== THE INPUT ==
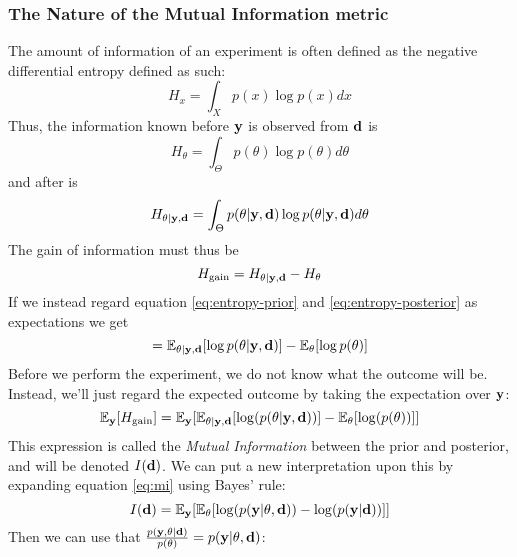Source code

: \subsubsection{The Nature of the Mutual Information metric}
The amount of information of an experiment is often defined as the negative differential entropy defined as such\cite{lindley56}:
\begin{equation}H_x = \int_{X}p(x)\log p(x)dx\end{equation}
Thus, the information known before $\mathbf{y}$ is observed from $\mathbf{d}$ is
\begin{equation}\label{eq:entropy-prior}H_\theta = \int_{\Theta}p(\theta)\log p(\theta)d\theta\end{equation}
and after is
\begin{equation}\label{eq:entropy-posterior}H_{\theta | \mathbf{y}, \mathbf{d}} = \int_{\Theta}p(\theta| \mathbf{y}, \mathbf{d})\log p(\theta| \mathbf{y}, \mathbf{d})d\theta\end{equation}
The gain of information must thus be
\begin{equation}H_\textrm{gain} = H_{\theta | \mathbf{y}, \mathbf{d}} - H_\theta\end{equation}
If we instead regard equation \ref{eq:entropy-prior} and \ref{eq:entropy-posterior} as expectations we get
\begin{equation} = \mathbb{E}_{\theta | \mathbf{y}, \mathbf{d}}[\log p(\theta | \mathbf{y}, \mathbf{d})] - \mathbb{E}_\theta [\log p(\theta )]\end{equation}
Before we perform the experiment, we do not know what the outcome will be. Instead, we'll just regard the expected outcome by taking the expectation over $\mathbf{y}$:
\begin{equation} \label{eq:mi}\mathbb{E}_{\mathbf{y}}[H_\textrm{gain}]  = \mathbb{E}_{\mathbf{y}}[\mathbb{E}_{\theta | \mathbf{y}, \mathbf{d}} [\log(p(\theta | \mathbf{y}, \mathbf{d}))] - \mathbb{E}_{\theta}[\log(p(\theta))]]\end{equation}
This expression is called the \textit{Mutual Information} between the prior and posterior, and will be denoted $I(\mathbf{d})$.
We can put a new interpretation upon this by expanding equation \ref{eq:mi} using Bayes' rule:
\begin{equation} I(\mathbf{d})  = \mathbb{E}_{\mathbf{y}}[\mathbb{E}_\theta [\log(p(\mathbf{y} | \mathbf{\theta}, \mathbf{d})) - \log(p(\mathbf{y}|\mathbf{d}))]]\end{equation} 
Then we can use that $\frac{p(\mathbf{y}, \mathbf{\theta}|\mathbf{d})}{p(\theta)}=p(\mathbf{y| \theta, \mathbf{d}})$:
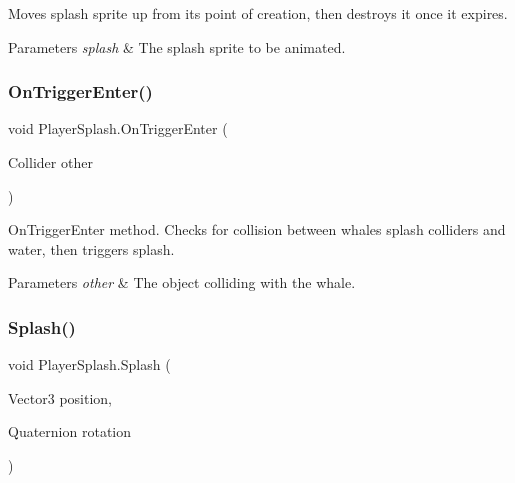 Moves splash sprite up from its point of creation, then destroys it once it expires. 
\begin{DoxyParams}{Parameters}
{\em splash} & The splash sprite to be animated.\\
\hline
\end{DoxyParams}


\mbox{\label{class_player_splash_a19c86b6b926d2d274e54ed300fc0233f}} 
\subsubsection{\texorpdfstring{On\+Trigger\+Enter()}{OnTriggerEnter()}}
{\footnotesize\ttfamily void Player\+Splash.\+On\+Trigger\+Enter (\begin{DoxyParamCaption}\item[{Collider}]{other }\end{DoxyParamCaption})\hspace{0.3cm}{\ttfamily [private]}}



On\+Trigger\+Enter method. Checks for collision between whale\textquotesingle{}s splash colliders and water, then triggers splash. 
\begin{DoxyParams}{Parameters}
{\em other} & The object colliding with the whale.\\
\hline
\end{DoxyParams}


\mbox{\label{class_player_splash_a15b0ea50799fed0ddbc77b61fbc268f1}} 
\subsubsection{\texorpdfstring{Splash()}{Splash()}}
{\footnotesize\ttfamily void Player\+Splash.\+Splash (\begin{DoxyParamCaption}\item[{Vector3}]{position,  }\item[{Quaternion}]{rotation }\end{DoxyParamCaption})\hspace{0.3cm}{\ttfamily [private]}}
--
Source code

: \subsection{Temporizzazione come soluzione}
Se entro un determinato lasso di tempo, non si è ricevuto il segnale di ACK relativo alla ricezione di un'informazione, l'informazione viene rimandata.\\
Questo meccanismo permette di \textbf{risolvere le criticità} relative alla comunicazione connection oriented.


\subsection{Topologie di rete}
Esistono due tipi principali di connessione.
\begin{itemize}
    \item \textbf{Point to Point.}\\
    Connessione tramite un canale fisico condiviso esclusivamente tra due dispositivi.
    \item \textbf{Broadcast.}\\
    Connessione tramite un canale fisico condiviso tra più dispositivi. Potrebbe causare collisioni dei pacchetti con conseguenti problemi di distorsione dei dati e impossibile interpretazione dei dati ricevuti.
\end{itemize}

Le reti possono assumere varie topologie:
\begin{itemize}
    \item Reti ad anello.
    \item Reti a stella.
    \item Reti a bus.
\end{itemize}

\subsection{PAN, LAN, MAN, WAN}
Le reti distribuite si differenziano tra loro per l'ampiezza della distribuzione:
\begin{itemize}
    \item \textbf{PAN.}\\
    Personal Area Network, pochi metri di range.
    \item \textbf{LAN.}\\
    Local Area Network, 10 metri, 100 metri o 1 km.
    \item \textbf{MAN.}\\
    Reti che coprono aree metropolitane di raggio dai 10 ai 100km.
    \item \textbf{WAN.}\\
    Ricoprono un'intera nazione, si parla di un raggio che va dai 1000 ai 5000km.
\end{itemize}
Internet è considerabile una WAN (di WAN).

== WHAT THE TASK ASKS ==
Could you report all lines of the listing that hold "textrm"?

== RESPONSE TO THE TASK ==
\begin{equation}H_\textrm{gain} = H_{\theta | \mathbf{y}, \mathbf{d}} - H_\theta\end{equation}
\begin{equation} \label{eq:mi}\mathbb{E}_{\mathbf{y}}[H_\textrm{gain}]  = \mathbb{E}_{\mathbf{y}}[\mathbb{E}_{\theta | \mathbf{y}, \mathbf{d}} [\log(p(\theta | \mathbf{y}, \mathbf{d}))] - \mathbb{E}_{\theta}[\log(p(\theta))]]\end{equation}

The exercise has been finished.